# Task to complete:
From the line with "- **Smooth Stroke" to the line with "- **Stroke Effects", retype every line exactly, including those two, and leave out the rest of the data below.
Record set: Begin
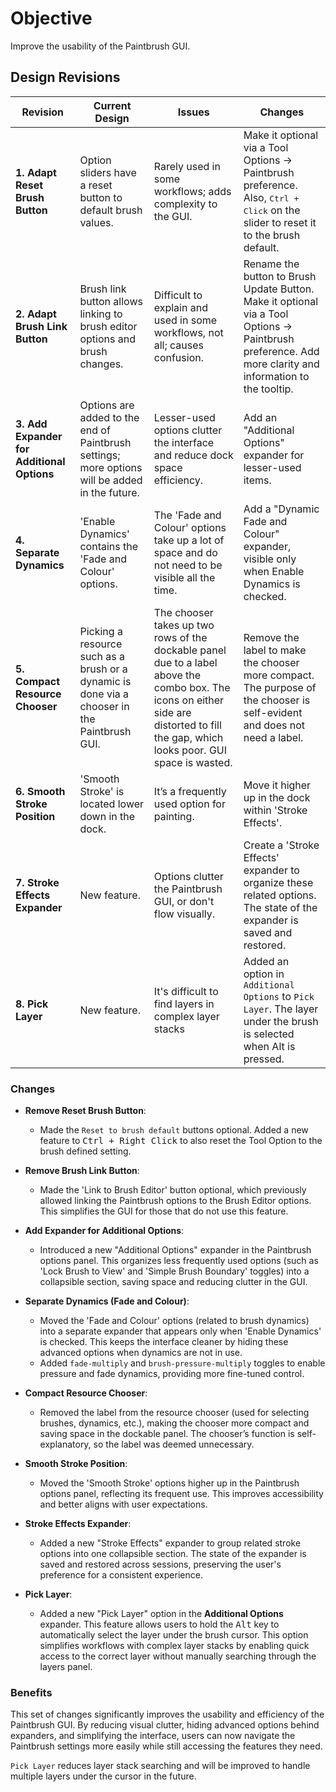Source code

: # Objective

Improve the usability of the Paintbrush GUI.

## Design Revisions

| **Revision** | **Current Design** | **Issues** | **Changes** |
|--------------|---------------------|------------|-------------|
| **1. Adapt Reset Brush Button** | Option sliders have a reset button to default brush values. | Rarely used in some workflows; adds complexity to the GUI. | Make it optional via a Tool Options -> Paintbrush preference. Also, <kbd>Ctrl + Click</kbd> on the slider to reset it to the brush default. |
| **2. Adapt Brush Link Button** | Brush link button allows linking to brush editor options and brush changes. | Difficult to explain and used in some workflows, not all; causes confusion. | Rename the button to Brush Update Button. Make it optional via a Tool Options -> Paintbrush preference. Add more clarity and information to the tooltip. |
| **3. Add Expander for Additional Options** | Options are added to the end of Paintbrush settings; more options will be added in the future. | Lesser-used options clutter the interface and reduce dock space efficiency. | Add an "Additional Options" expander for lesser-used items. |
| **4. Separate Dynamics** | 'Enable Dynamics' contains the 'Fade and Colour' options. | The 'Fade and Colour' options take up a lot of space and do not need to be visible all the time. | Add a "Dynamic Fade and Colour" expander, visible only when Enable Dynamics is checked. |
| **5. Compact Resource Chooser** | Picking a resource such as a brush or a dynamic is done via a chooser in the Paintbrush GUI. | The chooser takes up two rows of the dockable panel due to a label above the combo box. The icons on either side are distorted to fill the gap, which looks poor. GUI space is wasted. | Remove the label to make the chooser more compact. The purpose of the chooser is self-evident and does not need a label. |
| **6. Smooth Stroke Position** | 'Smooth Stroke' is located lower down in the dock. | It’s a frequently used option for painting. | Move it higher up in the dock within 'Stroke Effects'. |
| **7. Stroke Effects Expander** | New feature. | Options clutter the Paintbrush GUI, or don't flow visually. | Create a 'Stroke Effects' expander to organize these related options. The state of the expander is saved and restored. |
| **8. Pick Layer** | New feature. | It's difficult to find layers in complex layer stacks | Added an option in `Additional Options` to `Pick Layer`. The layer under the brush is selected when Alt is pressed.  |

### Changes

- **Remove Reset Brush Button**:
    - Made the `Reset to brush default` buttons optional. Added a new feature to <kbd>Ctrl + Right Click</kbd> to also reset the Tool Option to the brush defined setting.

- **Remove Brush Link Button**:
    - Made the 'Link to Brush Editor' button optional, which previously allowed linking the Paintbrush options to the Brush Editor options. This simplifies the GUI for those that do not use this feature. 
- **Add Expander for Additional Options**:
    - Introduced a new "Additional Options" expander in the Paintbrush options panel. This organizes less frequently used options (such as 'Lock Brush to View' and 'Simple Brush Boundary' toggles) into a collapsible section, saving space and reducing clutter in the GUI.

- **Separate Dynamics (Fade and Colour)**:
    - Moved the 'Fade and Colour' options (related to brush dynamics) into a separate expander that appears only when 'Enable Dynamics' is checked. This keeps the interface cleaner by hiding these advanced options when dynamics are not in use.
    - Added `fade-multiply` and `brush-pressure-multiply` toggles to enable pressure and fade dynamics, providing more fine-tuned control.

- **Compact Resource Chooser**:
    - Removed the label from the resource chooser (used for selecting brushes, dynamics, etc.), making the chooser more compact and saving space in the dockable panel. The chooser’s function is self-explanatory, so the label was deemed unnecessary.

- **Smooth Stroke Position**:
    - Moved the 'Smooth Stroke' options higher up in the Paintbrush options panel, reflecting its frequent use. This improves accessibility and better aligns with user expectations.

- **Stroke Effects Expander**:
    - Added a new "Stroke Effects" expander to group related stroke options into one collapsible section. The state of the expander is saved and restored across sessions, preserving the user's preference for a consistent experience.

- **Pick Layer**:
    - Added a new "Pick Layer" option in the **Additional Options** expander. This feature allows users to hold the <kbd>Alt</kbd> key to automatically select the layer under the brush cursor. This option simplifies workflows with complex layer stacks by enabling quick access to the correct layer without manually searching through the layers panel.

### **Benefits**

This set of changes significantly improves the usability and efficiency of the Paintbrush GUI. By reducing visual clutter, hiding advanced options behind expanders, and simplifying the interface, users can now navigate the Paintbrush settings more easily while still accessing the features they need.

`Pick Layer` reduces layer stack searching and will be improved to handle multiple layers under the cursor in the future.
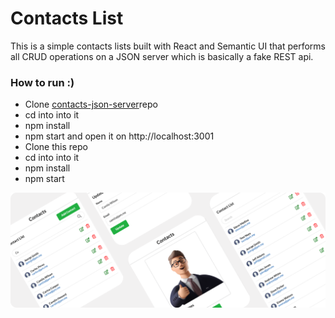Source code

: # Contacts List

This is a simple contacts lists built with React and Semantic UI that performs all CRUD operations on a JSON server which is basically a fake REST api. 

### How to run :) 
- Clone [contacts-json-server](https://github.com/Berto-m/contacts-json-server)repo
- cd into into it 
- npm install
- npm start and open it on http://localhost:3001
- Clone this repo
- cd into into it
- npm install
- npm start

<img src="contacts-showcase.png" />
Record set: End
# Response area:
- **Smooth Stroke Position**:
    - Moved the 'Smooth Stroke' options higher up in the Paintbrush options panel, reflecting its frequent use. This improves accessibility and better aligns with user expectations.

- **Stroke Effects Expander**:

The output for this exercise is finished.